Exercise:
Needed from the data below: every line from the one with "答。理实如然。但欲均用四义故" up to and including the one with "问。三周授记人数不多。其不在会令为转说。此等又非同闻众限。何故此中云万二千。", repeated exactly and with nothing else.

(Dataset entries)
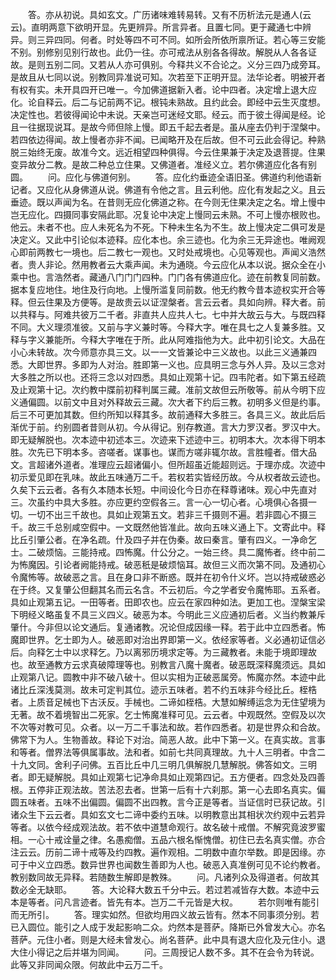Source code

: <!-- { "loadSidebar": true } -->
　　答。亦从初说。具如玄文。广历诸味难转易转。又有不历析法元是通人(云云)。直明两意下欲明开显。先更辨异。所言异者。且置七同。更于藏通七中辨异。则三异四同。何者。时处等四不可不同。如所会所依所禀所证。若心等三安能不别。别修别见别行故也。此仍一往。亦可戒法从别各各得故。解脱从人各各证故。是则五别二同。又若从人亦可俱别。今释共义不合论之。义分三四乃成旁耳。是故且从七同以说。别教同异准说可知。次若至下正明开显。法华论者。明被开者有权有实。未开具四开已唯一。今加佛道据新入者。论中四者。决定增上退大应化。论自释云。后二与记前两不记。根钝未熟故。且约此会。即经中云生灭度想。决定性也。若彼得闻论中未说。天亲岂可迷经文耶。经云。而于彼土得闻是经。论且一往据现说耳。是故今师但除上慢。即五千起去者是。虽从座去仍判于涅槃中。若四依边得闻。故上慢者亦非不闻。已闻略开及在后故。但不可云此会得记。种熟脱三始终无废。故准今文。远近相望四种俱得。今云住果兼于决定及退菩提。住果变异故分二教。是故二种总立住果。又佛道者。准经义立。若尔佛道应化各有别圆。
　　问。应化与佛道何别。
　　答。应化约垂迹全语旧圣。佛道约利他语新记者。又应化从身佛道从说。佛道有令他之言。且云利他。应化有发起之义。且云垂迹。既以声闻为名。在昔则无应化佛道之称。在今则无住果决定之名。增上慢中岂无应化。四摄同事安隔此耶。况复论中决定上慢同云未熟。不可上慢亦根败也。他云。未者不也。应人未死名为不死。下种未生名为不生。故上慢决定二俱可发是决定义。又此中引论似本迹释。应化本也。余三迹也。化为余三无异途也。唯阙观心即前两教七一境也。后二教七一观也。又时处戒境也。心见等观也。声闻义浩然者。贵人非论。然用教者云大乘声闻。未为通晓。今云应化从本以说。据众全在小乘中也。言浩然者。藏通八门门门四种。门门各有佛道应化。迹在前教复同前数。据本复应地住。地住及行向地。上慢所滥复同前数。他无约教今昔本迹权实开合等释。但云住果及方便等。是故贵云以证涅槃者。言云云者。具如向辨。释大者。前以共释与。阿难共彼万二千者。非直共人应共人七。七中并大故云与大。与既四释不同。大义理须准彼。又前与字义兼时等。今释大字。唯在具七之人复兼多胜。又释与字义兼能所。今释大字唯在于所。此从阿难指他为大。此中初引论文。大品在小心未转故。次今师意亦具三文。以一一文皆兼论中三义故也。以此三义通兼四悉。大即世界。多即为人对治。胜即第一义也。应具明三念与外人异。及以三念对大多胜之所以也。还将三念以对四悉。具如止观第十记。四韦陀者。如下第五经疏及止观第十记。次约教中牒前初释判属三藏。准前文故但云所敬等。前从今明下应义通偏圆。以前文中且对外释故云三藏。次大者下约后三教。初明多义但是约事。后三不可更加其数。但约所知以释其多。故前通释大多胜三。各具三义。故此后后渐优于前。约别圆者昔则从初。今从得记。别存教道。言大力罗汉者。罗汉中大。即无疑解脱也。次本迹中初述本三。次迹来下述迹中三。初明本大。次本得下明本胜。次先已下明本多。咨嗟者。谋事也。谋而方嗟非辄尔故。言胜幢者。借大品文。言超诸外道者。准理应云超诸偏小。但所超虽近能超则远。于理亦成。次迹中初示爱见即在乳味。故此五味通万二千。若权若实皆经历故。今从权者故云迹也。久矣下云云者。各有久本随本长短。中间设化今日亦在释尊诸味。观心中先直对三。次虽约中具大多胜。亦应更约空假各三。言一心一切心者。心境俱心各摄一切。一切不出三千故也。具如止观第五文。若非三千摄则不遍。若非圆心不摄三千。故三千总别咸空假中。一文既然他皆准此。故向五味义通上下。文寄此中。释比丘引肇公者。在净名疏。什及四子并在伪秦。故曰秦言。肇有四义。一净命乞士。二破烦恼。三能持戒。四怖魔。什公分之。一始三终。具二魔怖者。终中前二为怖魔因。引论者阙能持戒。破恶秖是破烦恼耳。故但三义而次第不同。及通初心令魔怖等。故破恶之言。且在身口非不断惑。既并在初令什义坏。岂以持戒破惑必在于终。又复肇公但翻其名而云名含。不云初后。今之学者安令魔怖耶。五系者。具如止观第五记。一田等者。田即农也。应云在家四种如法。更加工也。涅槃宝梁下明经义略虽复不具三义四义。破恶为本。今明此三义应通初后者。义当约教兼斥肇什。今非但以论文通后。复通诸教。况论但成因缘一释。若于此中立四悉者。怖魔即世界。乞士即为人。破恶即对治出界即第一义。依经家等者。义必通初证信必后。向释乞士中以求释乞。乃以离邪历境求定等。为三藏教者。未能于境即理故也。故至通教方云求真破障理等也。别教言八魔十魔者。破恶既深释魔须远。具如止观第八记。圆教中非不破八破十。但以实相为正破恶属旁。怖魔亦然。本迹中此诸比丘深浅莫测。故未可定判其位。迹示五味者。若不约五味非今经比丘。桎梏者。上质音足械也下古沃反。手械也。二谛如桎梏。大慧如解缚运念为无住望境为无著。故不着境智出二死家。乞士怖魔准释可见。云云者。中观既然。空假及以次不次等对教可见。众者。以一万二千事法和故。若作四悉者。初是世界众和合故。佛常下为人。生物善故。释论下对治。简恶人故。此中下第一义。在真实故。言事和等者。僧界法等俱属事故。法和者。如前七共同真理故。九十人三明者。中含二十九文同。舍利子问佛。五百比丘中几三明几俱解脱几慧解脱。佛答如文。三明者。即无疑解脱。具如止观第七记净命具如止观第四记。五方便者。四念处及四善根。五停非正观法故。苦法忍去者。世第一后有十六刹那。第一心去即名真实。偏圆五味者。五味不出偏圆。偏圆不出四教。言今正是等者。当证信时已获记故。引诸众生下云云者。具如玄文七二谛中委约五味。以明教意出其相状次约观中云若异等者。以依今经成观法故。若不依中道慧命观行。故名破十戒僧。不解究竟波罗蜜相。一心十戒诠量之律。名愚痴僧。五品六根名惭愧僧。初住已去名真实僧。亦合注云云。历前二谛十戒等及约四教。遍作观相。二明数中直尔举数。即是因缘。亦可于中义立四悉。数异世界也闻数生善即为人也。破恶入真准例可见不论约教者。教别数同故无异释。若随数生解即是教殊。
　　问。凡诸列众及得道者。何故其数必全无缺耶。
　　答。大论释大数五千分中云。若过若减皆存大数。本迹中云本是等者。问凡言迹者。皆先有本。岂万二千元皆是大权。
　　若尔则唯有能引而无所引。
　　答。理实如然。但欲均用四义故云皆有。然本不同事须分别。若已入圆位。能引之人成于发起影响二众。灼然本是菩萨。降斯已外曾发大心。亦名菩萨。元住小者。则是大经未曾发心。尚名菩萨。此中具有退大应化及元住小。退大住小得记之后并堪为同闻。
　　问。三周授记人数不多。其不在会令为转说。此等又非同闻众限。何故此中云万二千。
--
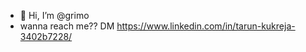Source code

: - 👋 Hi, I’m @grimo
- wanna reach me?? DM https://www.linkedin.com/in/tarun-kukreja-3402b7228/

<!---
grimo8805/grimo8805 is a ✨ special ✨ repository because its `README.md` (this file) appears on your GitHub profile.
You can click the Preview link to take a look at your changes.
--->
* * *
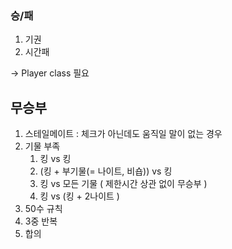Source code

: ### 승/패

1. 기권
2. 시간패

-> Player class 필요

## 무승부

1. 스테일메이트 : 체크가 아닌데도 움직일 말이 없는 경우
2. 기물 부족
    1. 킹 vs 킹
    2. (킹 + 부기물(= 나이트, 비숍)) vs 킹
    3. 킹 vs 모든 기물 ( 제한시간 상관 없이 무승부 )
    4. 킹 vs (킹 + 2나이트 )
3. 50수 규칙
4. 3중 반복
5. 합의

Result for this task:
　　答。理实如然。但欲均用四义故云皆有。然本不同事须分别。若已入圆位。能引之人成于发起影响二众。灼然本是菩萨。降斯已外曾发大心。亦名菩萨。元住小者。则是大经未曾发心。尚名菩萨。此中具有退大应化及元住小。退大住小得记之后并堪为同闻。
　　问。三周授记人数不多。其不在会令为转说。此等又非同闻众限。何故此中云万二千。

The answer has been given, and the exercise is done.